Task to complete: Wherever the word "models" turns up in a line of the entries, copy that line.

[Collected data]
──────────

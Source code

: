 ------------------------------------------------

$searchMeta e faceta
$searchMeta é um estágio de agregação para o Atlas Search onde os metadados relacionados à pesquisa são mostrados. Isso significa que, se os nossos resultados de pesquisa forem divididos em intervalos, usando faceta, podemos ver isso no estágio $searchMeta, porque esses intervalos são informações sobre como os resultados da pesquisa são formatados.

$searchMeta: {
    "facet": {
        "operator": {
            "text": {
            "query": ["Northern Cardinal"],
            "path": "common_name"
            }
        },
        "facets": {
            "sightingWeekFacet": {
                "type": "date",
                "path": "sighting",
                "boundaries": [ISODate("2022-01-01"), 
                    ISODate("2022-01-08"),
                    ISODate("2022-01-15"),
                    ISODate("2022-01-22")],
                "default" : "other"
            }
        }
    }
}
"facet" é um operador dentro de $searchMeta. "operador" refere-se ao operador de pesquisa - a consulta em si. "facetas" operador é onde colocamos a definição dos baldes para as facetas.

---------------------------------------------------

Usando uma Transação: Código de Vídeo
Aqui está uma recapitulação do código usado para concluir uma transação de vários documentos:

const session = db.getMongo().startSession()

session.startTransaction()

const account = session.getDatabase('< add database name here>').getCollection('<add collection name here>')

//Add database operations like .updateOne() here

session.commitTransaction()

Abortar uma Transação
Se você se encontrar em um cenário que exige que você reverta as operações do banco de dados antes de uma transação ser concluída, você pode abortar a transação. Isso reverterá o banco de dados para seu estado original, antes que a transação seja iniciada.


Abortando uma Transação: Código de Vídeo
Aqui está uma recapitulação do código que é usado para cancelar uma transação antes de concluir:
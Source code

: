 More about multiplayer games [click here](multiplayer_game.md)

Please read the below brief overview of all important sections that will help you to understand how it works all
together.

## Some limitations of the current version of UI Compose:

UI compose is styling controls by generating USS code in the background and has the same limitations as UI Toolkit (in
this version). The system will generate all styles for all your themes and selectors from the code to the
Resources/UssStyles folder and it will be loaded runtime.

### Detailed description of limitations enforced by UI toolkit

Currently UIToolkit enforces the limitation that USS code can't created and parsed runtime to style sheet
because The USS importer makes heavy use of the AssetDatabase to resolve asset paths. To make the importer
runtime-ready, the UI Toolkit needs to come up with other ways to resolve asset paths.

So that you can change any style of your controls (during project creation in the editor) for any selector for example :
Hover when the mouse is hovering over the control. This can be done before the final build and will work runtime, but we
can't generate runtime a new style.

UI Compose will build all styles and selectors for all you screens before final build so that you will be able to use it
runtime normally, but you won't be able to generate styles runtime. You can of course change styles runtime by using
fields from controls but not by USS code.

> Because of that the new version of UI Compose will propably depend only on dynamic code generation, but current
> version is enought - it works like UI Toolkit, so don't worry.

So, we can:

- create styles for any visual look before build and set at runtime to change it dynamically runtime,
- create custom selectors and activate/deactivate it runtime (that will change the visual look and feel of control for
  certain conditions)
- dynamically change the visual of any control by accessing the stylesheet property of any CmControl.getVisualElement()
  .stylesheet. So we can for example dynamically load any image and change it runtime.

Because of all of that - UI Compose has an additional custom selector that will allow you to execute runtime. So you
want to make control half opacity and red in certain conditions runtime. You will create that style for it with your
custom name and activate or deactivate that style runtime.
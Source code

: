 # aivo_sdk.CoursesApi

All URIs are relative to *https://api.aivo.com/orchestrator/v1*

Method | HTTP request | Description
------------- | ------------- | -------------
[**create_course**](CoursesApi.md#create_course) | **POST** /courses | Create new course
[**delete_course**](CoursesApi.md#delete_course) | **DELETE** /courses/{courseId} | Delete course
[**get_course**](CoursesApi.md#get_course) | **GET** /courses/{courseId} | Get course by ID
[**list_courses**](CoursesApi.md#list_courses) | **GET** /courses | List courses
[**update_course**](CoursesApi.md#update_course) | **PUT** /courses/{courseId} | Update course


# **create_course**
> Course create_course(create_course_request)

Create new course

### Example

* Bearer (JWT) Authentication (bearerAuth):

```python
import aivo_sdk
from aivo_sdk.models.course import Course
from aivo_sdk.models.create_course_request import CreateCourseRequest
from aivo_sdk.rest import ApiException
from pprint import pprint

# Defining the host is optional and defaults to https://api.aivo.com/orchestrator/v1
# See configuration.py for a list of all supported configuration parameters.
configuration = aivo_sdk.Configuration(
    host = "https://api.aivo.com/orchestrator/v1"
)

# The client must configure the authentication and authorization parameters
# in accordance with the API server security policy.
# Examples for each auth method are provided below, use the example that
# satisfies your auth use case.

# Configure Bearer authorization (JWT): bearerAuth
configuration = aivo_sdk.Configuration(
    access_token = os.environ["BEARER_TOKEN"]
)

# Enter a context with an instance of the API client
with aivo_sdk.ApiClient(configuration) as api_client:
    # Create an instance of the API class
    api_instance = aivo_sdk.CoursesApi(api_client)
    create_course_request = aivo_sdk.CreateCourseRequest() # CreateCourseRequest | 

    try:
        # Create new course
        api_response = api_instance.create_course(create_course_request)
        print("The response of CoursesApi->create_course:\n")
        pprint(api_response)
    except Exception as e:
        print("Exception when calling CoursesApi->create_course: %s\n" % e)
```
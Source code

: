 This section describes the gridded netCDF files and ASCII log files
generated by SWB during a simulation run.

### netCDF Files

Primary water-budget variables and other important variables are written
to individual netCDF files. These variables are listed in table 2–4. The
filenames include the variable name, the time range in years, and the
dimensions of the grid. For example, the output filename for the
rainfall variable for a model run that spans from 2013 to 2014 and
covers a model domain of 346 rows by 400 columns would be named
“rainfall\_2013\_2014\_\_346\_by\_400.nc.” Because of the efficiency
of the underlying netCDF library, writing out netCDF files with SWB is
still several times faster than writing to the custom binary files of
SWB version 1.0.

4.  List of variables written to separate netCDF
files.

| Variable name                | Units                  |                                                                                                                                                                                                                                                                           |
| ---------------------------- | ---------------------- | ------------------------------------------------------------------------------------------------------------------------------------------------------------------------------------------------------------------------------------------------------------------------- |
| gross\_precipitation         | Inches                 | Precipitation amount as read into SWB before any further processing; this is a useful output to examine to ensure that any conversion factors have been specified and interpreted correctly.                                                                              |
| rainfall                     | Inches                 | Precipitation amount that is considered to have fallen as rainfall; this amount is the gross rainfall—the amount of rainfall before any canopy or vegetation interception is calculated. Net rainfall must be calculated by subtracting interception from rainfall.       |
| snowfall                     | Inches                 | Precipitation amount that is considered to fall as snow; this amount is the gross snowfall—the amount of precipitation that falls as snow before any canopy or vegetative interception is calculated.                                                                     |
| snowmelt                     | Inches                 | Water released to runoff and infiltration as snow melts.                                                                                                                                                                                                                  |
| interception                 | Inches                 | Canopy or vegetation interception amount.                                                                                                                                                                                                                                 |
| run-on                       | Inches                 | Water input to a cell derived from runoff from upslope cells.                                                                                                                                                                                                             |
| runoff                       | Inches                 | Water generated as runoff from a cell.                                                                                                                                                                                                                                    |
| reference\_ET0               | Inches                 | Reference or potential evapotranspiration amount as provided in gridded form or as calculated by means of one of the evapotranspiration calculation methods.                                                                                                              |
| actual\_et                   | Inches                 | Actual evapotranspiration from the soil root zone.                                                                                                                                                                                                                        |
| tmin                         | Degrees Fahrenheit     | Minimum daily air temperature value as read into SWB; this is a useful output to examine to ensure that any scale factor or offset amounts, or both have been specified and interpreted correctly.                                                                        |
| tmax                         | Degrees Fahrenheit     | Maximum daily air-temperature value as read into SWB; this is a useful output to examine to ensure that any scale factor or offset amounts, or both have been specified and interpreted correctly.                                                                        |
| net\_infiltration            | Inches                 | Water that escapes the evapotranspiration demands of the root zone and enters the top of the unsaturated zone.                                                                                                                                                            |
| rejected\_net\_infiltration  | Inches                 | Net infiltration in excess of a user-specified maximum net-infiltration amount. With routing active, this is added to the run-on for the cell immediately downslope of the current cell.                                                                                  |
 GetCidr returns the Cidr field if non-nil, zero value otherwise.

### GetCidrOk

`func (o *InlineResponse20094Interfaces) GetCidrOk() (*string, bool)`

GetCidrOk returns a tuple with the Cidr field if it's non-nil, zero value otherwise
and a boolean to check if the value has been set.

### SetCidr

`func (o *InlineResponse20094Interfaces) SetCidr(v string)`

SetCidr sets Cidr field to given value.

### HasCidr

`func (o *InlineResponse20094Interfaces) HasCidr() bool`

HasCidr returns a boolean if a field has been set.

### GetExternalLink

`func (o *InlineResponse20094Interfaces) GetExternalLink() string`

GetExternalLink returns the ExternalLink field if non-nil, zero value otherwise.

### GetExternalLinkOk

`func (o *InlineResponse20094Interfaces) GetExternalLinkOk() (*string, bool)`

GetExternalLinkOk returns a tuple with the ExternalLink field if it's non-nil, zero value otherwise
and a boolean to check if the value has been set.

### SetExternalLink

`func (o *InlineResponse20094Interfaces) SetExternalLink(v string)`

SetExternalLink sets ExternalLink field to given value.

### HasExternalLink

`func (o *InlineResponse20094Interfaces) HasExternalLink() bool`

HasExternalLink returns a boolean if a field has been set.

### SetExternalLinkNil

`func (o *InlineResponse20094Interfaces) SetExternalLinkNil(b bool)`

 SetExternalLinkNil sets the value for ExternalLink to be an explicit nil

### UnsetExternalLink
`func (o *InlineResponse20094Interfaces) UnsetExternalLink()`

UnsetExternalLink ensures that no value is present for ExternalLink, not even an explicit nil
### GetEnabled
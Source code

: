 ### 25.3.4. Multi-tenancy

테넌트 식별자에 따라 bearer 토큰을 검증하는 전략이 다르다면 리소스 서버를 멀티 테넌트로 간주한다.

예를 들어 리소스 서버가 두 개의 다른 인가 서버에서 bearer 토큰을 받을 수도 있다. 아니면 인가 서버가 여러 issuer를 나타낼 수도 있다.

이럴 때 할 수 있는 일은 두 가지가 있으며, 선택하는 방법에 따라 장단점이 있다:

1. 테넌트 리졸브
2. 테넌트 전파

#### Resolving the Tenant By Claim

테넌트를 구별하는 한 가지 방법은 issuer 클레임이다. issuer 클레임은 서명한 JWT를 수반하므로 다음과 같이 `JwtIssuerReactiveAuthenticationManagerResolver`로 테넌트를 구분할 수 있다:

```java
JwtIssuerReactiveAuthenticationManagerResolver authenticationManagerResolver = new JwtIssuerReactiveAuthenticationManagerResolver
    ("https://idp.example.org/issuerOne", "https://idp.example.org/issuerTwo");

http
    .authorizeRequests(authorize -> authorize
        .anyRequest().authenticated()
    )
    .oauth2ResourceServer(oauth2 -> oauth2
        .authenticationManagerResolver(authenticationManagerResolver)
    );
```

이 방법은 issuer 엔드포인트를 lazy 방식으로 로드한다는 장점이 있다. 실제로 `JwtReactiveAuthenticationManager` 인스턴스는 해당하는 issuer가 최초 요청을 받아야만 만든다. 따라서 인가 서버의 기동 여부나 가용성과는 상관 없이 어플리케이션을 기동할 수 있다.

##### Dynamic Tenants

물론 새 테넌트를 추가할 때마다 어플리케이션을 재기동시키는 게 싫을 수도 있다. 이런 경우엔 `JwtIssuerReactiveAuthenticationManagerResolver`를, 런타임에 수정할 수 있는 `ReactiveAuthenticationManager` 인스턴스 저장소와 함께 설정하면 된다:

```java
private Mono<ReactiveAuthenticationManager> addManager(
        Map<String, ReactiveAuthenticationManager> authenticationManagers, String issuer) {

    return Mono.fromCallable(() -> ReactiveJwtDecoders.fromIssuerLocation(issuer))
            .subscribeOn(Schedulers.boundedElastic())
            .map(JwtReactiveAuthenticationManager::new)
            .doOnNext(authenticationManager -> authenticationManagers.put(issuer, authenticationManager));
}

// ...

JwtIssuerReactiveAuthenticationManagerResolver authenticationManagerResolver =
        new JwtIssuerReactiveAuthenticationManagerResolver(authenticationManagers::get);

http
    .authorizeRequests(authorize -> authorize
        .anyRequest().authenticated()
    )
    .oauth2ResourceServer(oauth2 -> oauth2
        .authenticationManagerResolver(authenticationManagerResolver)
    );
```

──────────

Task output:
from aivo_sdk.models.course import Course
from aivo_sdk.models.create_course_request import CreateCourseRequest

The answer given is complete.